Angus MacLise – New ...

info Album Info

artist + title
Angus MacLise – New York Electronic
Year
1965

Angus MacLise, age 27, New York, November 1965, leaves the Velvet Underground for far-away lands.

Drone-based experiments (notably with Tony Conrad, extremely present on the album, and John Cale), and purely electronic compositions – a path (almost) nobody knew MacLise had explored. Miraculously salvaged by Gerald Malanga, these archives provided a new perspective on the artist’s whole body of work and expanded considerably his artistic palette. And so we are now able to draw a whole record’s worth from MacLise’s early electronic music.

Angus MacLise, born, March 4,1938 in Bridgeport, Connecticut, was a percussionist composer, poet, and calligrapher. He was a member of La Monte Young’s Theater of Eternal Music, with John Cale, Tony Conrad, Marian Zazeela and sometimes Terry Riley. He contributed to the early Fluxus newspaper V Tre, edited by George Brecht and George Maciunas, and was also an early member of The Velvet Underground, having been brought into the group by flatmate John Cale when they were living at 56 Ludlow Street in Manhattan. MacLise played bongos and hand drums during 1965 with the first incarnation of the Velvet Underground.
Although the band regularly extemporised soundtracks to underground films during this era (The Invasion of Thunderbolt Pagoda by Ira Cohen, Chumlum by Ron Rice…), MacLise never officially recorded with them. Later in the 1960s, Angus and his wife Hetty traveled around between Vancouver, Paris, Greece and India, finally settling in Nepal. They also had a son, Ossian Kennard MacLise, who was recognized by Rangjung Rigpe Dorje, the 16th Karmapa, as a reincarnation of a Tibetan saint, or tulku, and at age four became a Buddhist monk.

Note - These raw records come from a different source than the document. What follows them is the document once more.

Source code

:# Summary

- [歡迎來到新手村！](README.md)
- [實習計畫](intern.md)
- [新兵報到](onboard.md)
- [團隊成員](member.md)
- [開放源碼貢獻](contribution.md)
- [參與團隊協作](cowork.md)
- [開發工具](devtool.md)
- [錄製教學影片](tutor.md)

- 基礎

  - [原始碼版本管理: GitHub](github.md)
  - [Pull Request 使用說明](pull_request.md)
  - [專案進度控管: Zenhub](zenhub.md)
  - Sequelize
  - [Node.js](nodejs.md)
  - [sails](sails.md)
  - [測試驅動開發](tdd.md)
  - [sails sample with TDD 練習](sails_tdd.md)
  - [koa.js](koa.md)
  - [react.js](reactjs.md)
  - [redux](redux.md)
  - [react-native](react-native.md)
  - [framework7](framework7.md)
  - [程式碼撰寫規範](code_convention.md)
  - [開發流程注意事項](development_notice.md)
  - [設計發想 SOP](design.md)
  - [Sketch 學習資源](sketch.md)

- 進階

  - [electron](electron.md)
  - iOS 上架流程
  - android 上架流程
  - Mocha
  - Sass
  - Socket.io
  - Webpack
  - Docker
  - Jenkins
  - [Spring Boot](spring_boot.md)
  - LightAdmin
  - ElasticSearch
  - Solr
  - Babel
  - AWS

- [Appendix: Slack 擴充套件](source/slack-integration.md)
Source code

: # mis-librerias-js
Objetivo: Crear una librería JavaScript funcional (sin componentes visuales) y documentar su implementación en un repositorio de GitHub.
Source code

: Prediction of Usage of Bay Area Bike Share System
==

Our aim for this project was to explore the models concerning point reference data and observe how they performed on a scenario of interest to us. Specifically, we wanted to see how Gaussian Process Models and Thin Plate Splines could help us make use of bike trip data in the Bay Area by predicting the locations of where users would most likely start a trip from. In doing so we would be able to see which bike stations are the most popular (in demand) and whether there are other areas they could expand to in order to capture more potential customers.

MacLise died of hypoglycemia and pulmonary tuberculosis in Kathmandu in 1979, aged 41. He recorded a vast amount of music that went largely unreleased until 1999. These recordings, produced between the mid-’60s and the late-’70s, consist of tribal trance workouts, spoken word, poetry, drones and electronics, as well as many collaborations with his wife Hetty. In 2008, Hetty MacLise bequeathed a collection of her husband’s tapes to the Yale Collection of American Literature.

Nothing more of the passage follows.